Problem requirements ▸
Find every line of the data below that has "Streams" in it. Reply with the number only.

Listed records ▸
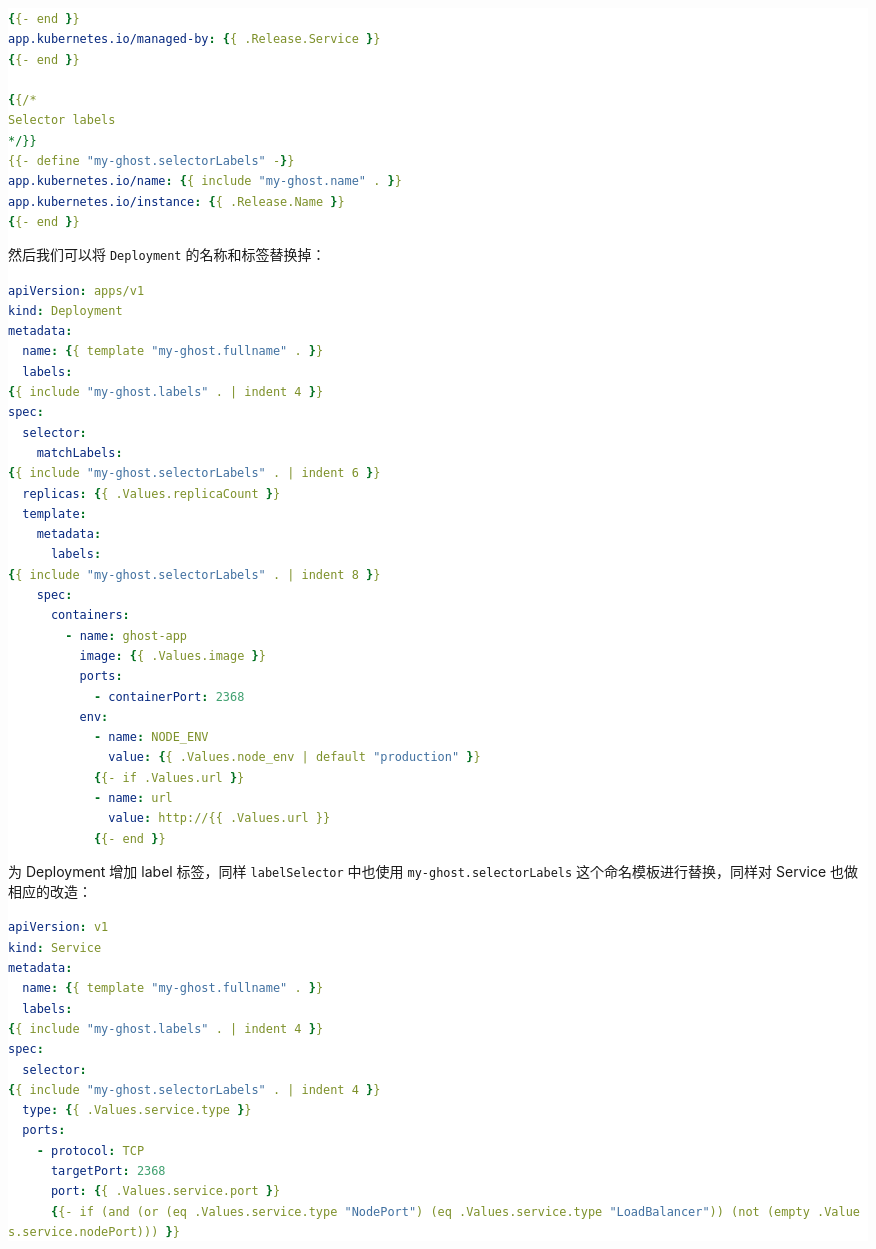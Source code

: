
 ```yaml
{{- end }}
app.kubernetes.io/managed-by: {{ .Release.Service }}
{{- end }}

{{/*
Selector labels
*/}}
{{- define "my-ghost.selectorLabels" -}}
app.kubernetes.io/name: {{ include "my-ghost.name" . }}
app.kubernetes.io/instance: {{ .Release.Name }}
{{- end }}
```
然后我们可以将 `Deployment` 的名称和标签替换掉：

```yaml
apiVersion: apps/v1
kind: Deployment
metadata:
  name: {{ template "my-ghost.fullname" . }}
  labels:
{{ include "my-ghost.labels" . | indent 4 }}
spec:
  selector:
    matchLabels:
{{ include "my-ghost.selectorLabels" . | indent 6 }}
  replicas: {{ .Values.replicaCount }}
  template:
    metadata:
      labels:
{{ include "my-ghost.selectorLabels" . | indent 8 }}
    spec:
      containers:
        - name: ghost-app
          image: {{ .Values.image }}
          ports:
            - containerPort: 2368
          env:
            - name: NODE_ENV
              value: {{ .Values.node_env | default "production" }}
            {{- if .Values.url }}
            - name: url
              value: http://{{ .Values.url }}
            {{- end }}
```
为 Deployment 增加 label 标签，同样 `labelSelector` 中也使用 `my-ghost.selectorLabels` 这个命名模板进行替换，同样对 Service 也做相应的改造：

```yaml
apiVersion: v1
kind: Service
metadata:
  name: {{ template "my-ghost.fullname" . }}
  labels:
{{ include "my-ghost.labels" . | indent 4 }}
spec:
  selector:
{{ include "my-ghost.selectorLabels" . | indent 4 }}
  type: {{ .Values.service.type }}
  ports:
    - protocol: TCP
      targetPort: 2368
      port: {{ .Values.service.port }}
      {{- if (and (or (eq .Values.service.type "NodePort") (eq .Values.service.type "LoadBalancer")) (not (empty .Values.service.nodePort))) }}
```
--
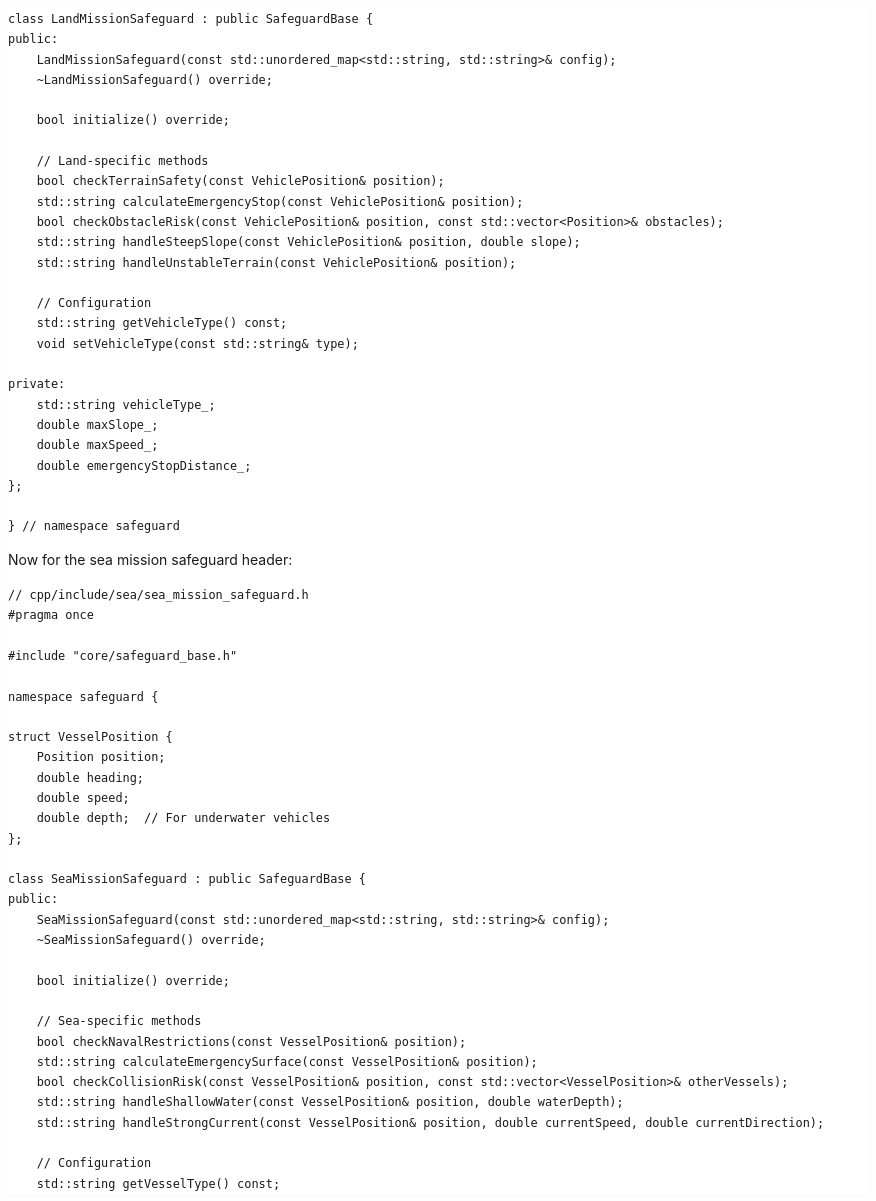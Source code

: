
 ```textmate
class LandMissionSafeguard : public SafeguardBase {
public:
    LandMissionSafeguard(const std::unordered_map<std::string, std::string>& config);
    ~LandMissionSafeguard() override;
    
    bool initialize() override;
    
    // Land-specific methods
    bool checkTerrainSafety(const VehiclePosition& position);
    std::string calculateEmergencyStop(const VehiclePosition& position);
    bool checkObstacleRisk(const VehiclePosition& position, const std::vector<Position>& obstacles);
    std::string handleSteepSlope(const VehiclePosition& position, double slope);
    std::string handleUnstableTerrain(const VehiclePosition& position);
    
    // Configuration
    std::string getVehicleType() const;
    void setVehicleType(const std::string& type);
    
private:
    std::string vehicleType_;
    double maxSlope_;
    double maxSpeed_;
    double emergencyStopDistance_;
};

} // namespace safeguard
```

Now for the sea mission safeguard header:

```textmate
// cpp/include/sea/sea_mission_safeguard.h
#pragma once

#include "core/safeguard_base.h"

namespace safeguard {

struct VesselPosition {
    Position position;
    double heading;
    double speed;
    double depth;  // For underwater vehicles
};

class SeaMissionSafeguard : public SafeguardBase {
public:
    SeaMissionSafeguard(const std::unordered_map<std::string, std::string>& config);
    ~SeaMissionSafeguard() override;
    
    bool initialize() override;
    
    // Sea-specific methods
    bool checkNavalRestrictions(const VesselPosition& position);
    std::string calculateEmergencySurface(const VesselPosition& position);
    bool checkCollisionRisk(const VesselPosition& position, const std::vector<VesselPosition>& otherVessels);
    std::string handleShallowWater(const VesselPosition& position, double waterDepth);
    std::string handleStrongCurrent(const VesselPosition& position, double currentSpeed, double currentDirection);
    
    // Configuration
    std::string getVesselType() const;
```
...
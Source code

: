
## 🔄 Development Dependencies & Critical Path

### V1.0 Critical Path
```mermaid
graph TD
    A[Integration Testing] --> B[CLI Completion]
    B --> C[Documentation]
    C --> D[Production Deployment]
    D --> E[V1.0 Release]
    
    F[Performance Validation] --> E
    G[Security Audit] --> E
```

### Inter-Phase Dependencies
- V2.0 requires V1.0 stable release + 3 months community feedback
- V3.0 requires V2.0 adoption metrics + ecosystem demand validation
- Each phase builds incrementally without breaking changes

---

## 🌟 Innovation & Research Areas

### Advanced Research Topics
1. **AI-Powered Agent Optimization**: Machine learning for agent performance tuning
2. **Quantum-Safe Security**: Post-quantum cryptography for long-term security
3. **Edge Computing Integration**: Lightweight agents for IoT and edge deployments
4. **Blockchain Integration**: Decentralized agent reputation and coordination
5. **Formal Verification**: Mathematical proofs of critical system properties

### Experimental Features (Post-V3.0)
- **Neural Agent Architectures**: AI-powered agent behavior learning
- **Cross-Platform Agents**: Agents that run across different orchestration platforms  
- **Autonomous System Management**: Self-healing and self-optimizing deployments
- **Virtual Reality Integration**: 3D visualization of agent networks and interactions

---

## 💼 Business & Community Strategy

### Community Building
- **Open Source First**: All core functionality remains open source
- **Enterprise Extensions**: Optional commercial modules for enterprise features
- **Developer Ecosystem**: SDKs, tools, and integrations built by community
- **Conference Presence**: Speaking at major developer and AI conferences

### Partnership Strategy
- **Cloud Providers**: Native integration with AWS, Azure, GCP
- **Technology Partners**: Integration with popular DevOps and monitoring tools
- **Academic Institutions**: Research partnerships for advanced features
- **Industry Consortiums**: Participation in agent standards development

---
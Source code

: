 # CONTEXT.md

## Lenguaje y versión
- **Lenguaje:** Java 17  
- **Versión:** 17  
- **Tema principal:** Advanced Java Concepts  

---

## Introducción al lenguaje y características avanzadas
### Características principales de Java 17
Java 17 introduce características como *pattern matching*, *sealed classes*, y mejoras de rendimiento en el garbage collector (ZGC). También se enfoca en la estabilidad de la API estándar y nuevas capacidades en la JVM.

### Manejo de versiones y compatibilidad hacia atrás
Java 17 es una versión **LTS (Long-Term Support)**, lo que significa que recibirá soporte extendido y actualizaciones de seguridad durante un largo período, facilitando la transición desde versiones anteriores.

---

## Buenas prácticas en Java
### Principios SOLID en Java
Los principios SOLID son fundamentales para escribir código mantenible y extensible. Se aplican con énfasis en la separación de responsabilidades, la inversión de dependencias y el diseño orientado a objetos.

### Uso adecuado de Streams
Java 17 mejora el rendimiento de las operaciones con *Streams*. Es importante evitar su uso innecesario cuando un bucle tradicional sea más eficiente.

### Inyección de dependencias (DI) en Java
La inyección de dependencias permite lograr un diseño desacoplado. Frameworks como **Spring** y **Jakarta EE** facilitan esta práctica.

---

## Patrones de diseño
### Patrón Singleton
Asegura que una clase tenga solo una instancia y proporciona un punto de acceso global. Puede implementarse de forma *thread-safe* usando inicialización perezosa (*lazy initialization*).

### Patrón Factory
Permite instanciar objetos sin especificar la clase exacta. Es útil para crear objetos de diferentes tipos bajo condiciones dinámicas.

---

Output of the task ▸
2